I can't comment on any 2300 specs at that level, nor can I compare it to some other chip. ATI played a dominate role in creating the OpenGL ES spec. They even drafted it in the first place. Imagination is clearly playing catch-up in this area, as they only announced at CES 2004 they would have OGLES support later this year, while the 2300 already has complete (and demonstrated) OGLES drivers in place.

Although PowerVR MBX may hit the market first, ATI obviously kept them honest, and prevented Imagination from sliding by and forcing some proprietary 3D api (probably derived from the Dreamcast) on us.

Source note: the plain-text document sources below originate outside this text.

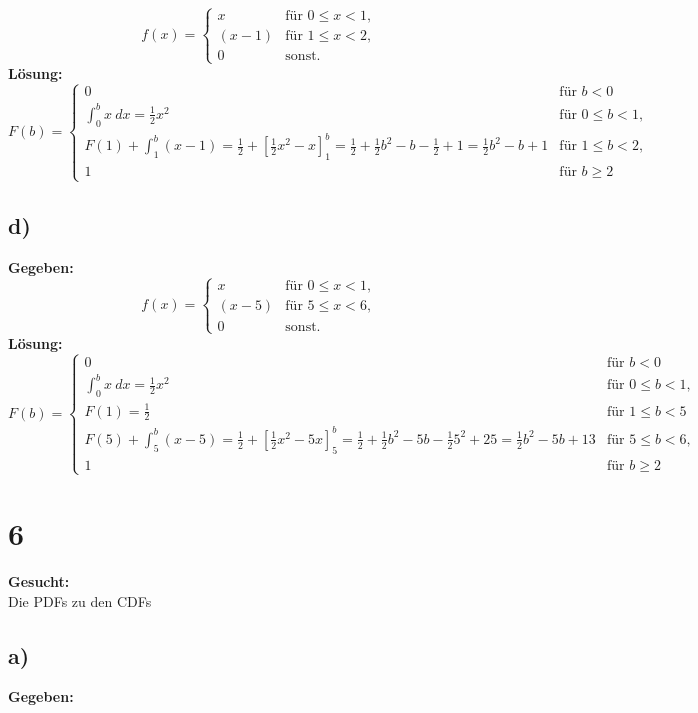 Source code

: \documentclass{article}
\begin{document}
\[
f(x) = \begin{cases}
    x & \text{für } 0 \leq x < 1, \\
    (x-1) & \text{für } 1 \leq x < 2, \\
    0 & \text{sonst.}
\end{cases}
\]
\textbf{Lösung:} \\
\[
F(b) = \begin{cases}
    0 & \text{für } b < 0 \\
    \int_{0}^{b}x ~dx = \frac{1}{2}x^{2} & \text{für } 0 \leq b < 1, \\
    F(1) + \int_{1}^{b} (x-1) = \frac{1}{2} + [\frac{1}{2}x^{2} -x]_{1}^{b} = \frac{1}{2} + \frac{1}{2}b^2 - b - \frac{1}{2} + 1 = \frac{1}{2}b^2 - b + 1   & \text{für } 1 \leq b < 2, \\
    1 & \text{für } b \geq 2
\end{cases}
\]

\subsection*{d)}
\textbf{Gegeben:} \\

\[
f(x) = \begin{cases}
    x & \text{für } 0 \leq x < 1, \\
    (x-5) & \text{für } 5 \leq x < 6, \\
    0 & \text{sonst.}
\end{cases}
\]
\textbf{Lösung:} \\
\[
F(b) = \begin{cases}
    0 & \text{für } b < 0 \\
    \int_{0}^{b}x ~dx = \frac{1}{2}x^{2} & \text{für } 0 \leq b < 1, \\
    F(1) = \frac{1}{2 } &\text{für } 1 \leq b < 5 \\
    F(5) + \int_{5}^{b} (x-5) = \frac{1}{2} + [\frac{1}{2}x^{2} - 5x]_{5}^{b} = \frac{1}{2} + \frac{1}{2}b^2 - 5b - \frac{1}{2}5^{2} + 25 = \frac{1}{2} b^2 - 5b + 13   & \text{für } 5 \leq b < 6, \\
    1 & \text{für } b \geq 2
\end{cases}
\]

\section*{6}
\textbf{Gesucht:} \\

Die PDFs zu den CDFs 
\subsection*{a)}
\textbf{Gegeben:} \\
\end{document}
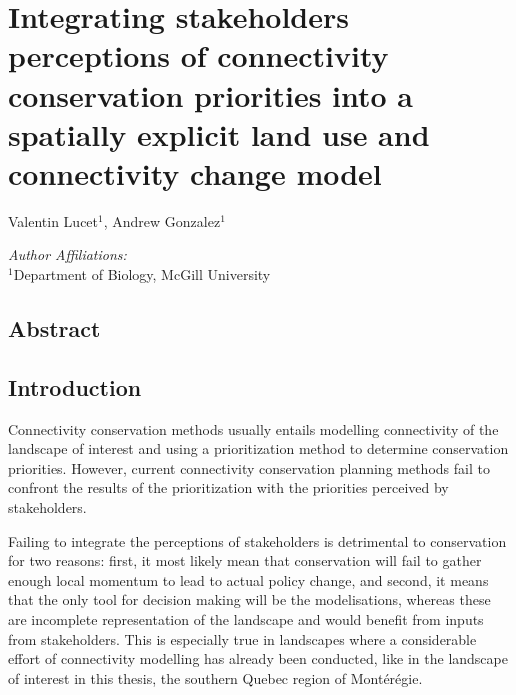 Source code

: \chapter{Integrating stakeholders perceptions of connectivity conservation priorities into a spatially explicit land use and connectivity change model}
\begin{center}
{Valentin Lucet$^{1}$, Andrew Gonzalez$^{1}$}\\
\end{center}
\textit{Author Affiliations:}\\
\normalsize{$^{1}$Department of Biology, McGill University}\\

\section{Abstract}

\section{Introduction}
%

Connectivity conservation methods usually entails modelling connectivity of the landscape of interest and using a prioritization method to determine conservation priorities. However, current connectivity conservation planning methods fail to confront the results of the prioritization with the priorities perceived by stakeholders.

Failing to integrate the perceptions of stakeholders is detrimental to conservation for two reasons: first, it most likely mean that conservation will fail to gather enough local momentum to lead to actual policy change, and second, it means that the only tool for decision making will be the modelisations, whereas these are incomplete representation of the landscape and would benefit from inputs from stakeholders. This is especially true in landscapes where a considerable effort of connectivity modelling has already been conducted, like in the landscape of interest in this thesis, the southern Quebec region of Montérégie.

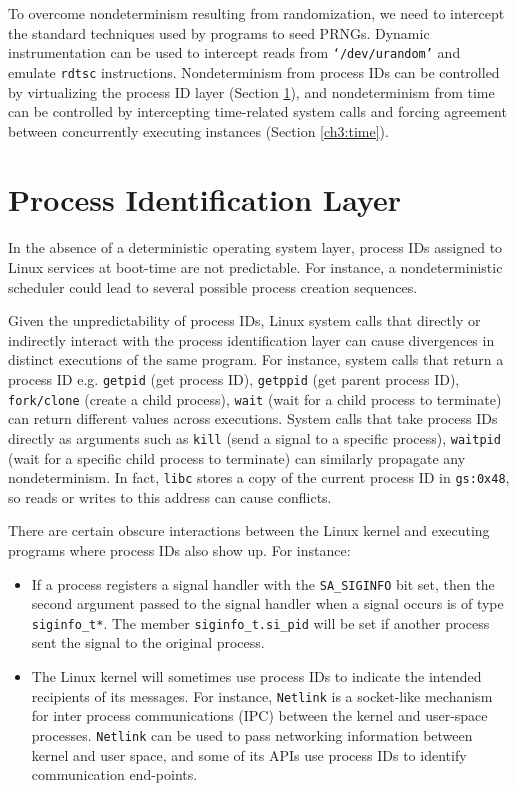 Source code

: To overcome nondeterminism resulting from randomization, 
we need to intercept the standard techniques
used by programs to seed PRNGs.
Dynamic instrumentation can be used to 
intercept reads from \texttt{`/dev/urandom'}
and emulate \texttt{rdtsc} instructions.
Nondeterminism from process IDs
can be controlled by virtualizing the process ID
layer (Section \ref{ch3:pid}), and nondeterminism
from time can be controlled by intercepting
time-related system calls and forcing
agreement between concurrently executing 
instances (Section \ref{ch3:time}).

\section{Process Identification Layer} \label{ch3:pid}

In the absence of a deterministic operating system layer, process IDs assigned
to Linux services at boot-time are not predictable.
For instance, a nondeterministic scheduler 
could lead to several possible process creation sequences.

Given the unpredictability of process IDs,
Linux system calls that directly or indirectly
interact with the process identification layer can cause divergences
in distinct executions of the same program.
For instance, system calls that return a process ID e.g.
\texttt{getpid} (get process ID), \texttt{getppid} (get
parent process ID), \texttt{fork/clone} (create a child process),
\texttt{wait} (wait for a child process to terminate)
can return different values across executions. System calls that take process IDs 
directly as arguments such as \texttt{kill} (send a signal to a specific
process), \texttt{waitpid} (wait for a specific child process to terminate)
can similarly propagate any nondeterminism.
In fact, \texttt{libc} stores a copy of the current process ID in \texttt{gs:0x48},
so reads or writes to this address can cause conflicts.

There are certain obscure interactions
between the Linux kernel and executing programs
where process IDs also show up. For instance:
\begin{itemize} 
\item If a process registers a signal handler with the \texttt{SA\_SIGINFO}
bit set, then the second argument passed
to the signal handler when a signal occurs is of type \texttt{siginfo\_t*}.
The member \texttt{siginfo\_t.si\_pid} will
be set if another process sent the signal 
to the original process. 
\item The Linux kernel will sometimes use process IDs 
to indicate the intended recipients of its messages. 
For instance, \texttt{Netlink} is a socket-like
mechanism for inter process communications (IPC)
between the kernel and user-space processes.
\texttt{Netlink} can be used to pass
networking information between kernel
and user space, and some of its APIs 
use process IDs to identify communication
end-points. \end{itemize}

Finally, as I've said before, no XScale PPC can currently make full use of the 2300. It cannot push polys at it fast enough, even with geometry caching. So there isn't much point in the PowerVR MBX being any faster. The rendering takes place in parallel to the CPU anyway, so there would be no net gain. However the bigger issue is pure rendering quality, and driver robustness. ATI at least has Imagination beat with the latter. ATI played a role describing the specs, and thus PowerVR MBX is likely not as well suited for OpenGL ES (or more accurately, OpenGL ES is likely not as well suited for PowerVR MBX). ATI may also have them beat on the former too, but that subjective comparison would have to wait until PowerVR MBX has a real 100% port behind it, like GLQuake (the Tomb Raider that is running on PowerVR MBX is the basterdized PS1 version, so it doesn't count).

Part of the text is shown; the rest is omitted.